Later that day Dan sent me this quote from Melody Beattie:
"Your security doesn't come from trusting others. Your security comes from trusting and cherishing your own heart. Don't let life shut you down. Open your heart as often as you need, your heart can be trusted, don't doubt it. It will inevitably connect you to what is true."
Now you all know me well enough to know that I don't get into the new-agey-its-all-good-even-when-its-dysfunctional-yoga-bs and no one has ever accused me of being overly positive about anything. (In fact last night someone asked me what was my favorite thing and least favorite thing about India - and I totally drew a blank.) But this little bit of wisdom is starting to make a lot of sense to me. Especially as a mom, or a parent, I've learned that trusting intuition, or following my heart is everything. Making the decision to leave everyone and go to India for a month to experience first hand the total departure from my regular life, and total immersion into yoga WAS absolutely nurturing and healthy for me as a person, as a yoga student, and as a yoga studio owner AND making the choice to leave a week early was also absolutely nurturing and healthy for me as a person and a mom to get back here to my little family.

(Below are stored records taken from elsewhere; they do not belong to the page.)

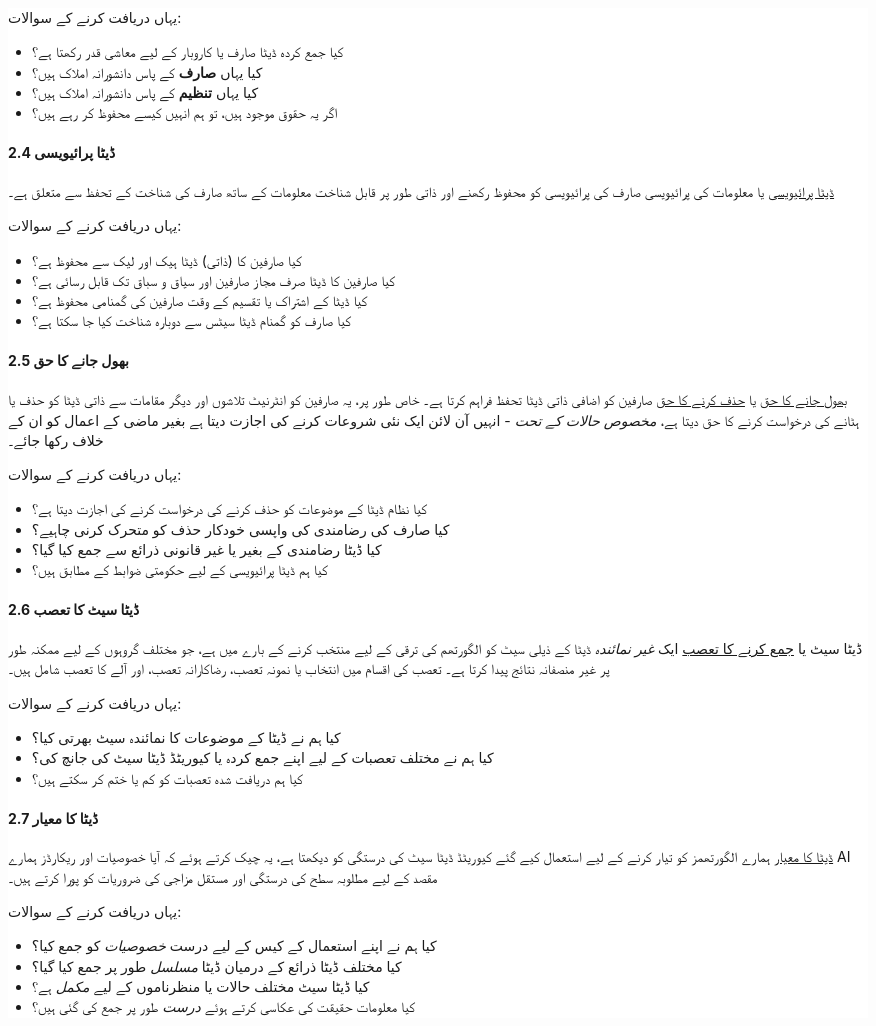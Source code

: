 یہاں دریافت کرنے کے سوالات:
 * کیا جمع کردہ ڈیٹا صارف یا کاروبار کے لیے معاشی قدر رکھتا ہے؟
 * کیا یہاں **صارف** کے پاس دانشورانہ املاک ہیں؟
 * کیا یہاں **تنظیم** کے پاس دانشورانہ املاک ہیں؟
 * اگر یہ حقوق موجود ہیں، تو ہم انہیں کیسے محفوظ کر رہے ہیں؟

#### 2.4 ڈیٹا پرائیویسی

[ڈیٹا پرائیویسی](https://www.northeastern.edu/graduate/blog/what-is-data-privacy/) یا معلومات کی پرائیویسی صارف کی پرائیویسی کو محفوظ رکھنے اور ذاتی طور پر قابل شناخت معلومات کے ساتھ صارف کی شناخت کے تحفظ سے متعلق ہے۔

یہاں دریافت کرنے کے سوالات:
 * کیا صارفین کا (ذاتی) ڈیٹا ہیک اور لیک سے محفوظ ہے؟
 * کیا صارفین کا ڈیٹا صرف مجاز صارفین اور سیاق و سباق تک قابل رسائی ہے؟
 * کیا ڈیٹا کے اشتراک یا تقسیم کے وقت صارفین کی گمنامی محفوظ ہے؟
 * کیا صارف کو گمنام ڈیٹا سیٹس سے دوبارہ شناخت کیا جا سکتا ہے؟

#### 2.5 بھول جانے کا حق

[بھول جانے کا حق](https://en.wikipedia.org/wiki/Right_to_be_forgotten) یا [حذف کرنے کا حق](https://www.gdpreu.org/right-to-be-forgotten/) صارفین کو اضافی ذاتی ڈیٹا تحفظ فراہم کرتا ہے۔ خاص طور پر، یہ صارفین کو انٹرنیٹ تلاشوں اور دیگر مقامات سے ذاتی ڈیٹا کو حذف یا ہٹانے کی درخواست کرنے کا حق دیتا ہے، _مخصوص حالات کے تحت_ - انہیں آن لائن ایک نئی شروعات کرنے کی اجازت دیتا ہے بغیر ماضی کے اعمال کو ان کے خلاف رکھا جائے۔

یہاں دریافت کرنے کے سوالات:
 * کیا نظام ڈیٹا کے موضوعات کو حذف کرنے کی درخواست کرنے کی اجازت دیتا ہے؟
 * کیا صارف کی رضامندی کی واپسی خودکار حذف کو متحرک کرنی چاہیے؟
 * کیا ڈیٹا رضامندی کے بغیر یا غیر قانونی ذرائع سے جمع کیا گیا؟
 * کیا ہم ڈیٹا پرائیویسی کے لیے حکومتی ضوابط کے مطابق ہیں؟

#### 2.6 ڈیٹا سیٹ کا تعصب

ڈیٹا سیٹ یا [جمع کرنے کا تعصب](http://researcharticles.com/index.php/bias-in-data-collection-in-research/) ایک _غیر نمائندہ_ ڈیٹا کے ذیلی سیٹ کو الگورتھم کی ترقی کے لیے منتخب کرنے کے بارے میں ہے، جو مختلف گروہوں کے لیے ممکنہ طور پر غیر منصفانہ نتائج پیدا کرتا ہے۔ تعصب کی اقسام میں انتخاب یا نمونہ تعصب، رضاکارانہ تعصب، اور آلے کا تعصب شامل ہیں۔

یہاں دریافت کرنے کے سوالات:
 * کیا ہم نے ڈیٹا کے موضوعات کا نمائندہ سیٹ بھرتی کیا؟
 * کیا ہم نے مختلف تعصبات کے لیے اپنے جمع کردہ یا کیوریٹڈ ڈیٹا سیٹ کی جانچ کی؟
 * کیا ہم دریافت شدہ تعصبات کو کم یا ختم کر سکتے ہیں؟

#### 2.7 ڈیٹا کا معیار

[ڈیٹا کا معیار](https://lakefs.io/data-quality-testing/) ہمارے الگورتھمز کو تیار کرنے کے لیے استعمال کیے گئے کیوریٹڈ ڈیٹا سیٹ کی درستگی کو دیکھتا ہے، یہ چیک کرتے ہوئے کہ آیا خصوصیات اور ریکارڈز ہمارے AI مقصد کے لیے مطلوبہ سطح کی درستگی اور مستقل مزاجی کی ضروریات کو پورا کرتے ہیں۔

یہاں دریافت کرنے کے سوالات:
 * کیا ہم نے اپنے استعمال کے کیس کے لیے درست _خصوصیات_ کو جمع کیا؟
 * کیا مختلف ڈیٹا ذرائع کے درمیان ڈیٹا _مسلسل_ طور پر جمع کیا گیا؟
 * کیا ڈیٹا سیٹ مختلف حالات یا منظرناموں کے لیے _مکمل_ ہے؟
 * کیا معلومات حقیقت کی عکاسی کرتے ہوئے _درست_ طور پر جمع کی گئی ہیں؟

So what I didn't mention is that after catching my heels in urdvha danurasana that day as Sharath predicted, not the next day, but the day that was my last practice at the Shala, I was doing my primary series practice and had resigned myself that I wasn't going to be getting any intermediate series postures especially now since I was leaving early, and was totally okay with that, and putting even greater emphasis as I had been doing the whole trip on open up my back, continuing with my focus of offering my heart upward with every utkatasna, warrior, updog etc... So I did my back bends, and then my drop backs and as I was dropping back I was walking each time my hands closer to my feet hoping to be just that much more open for when Sharath dropped me back, and when I stood up the last time he was standing there and said, "you take pasasana?" And I'm like
'yeah right without you telling me I just thought I'd start intermediate today', and said"no", so he say's "you do pasasana", of course all primed and ready for the deepest backbending of my life and I've to do another asana - and so it goes right? So it is really through these asanas the physical experience of which allows us to play out our deepest inner battles. Sharath even said that in conference last week, how important asana is in the 8 limbs to purity the body/mind through activating the agni which burns, destroys toxins allowing the breath and blood to circulate through. For everyone, especially as we age this is an incredibly amazing tool. So next time you drag yourself out of bed to get down to the Shala at 6am know that you are doing something so positive, nurturing and healthy for yourself - and you can make it even more so by simply acknowledging that if only just in your head as you turn your alarm of and put your feet on the floor!
And also cross your fingers that we get Jayashree and Nirasimhan to Spokane on their next trip to the US!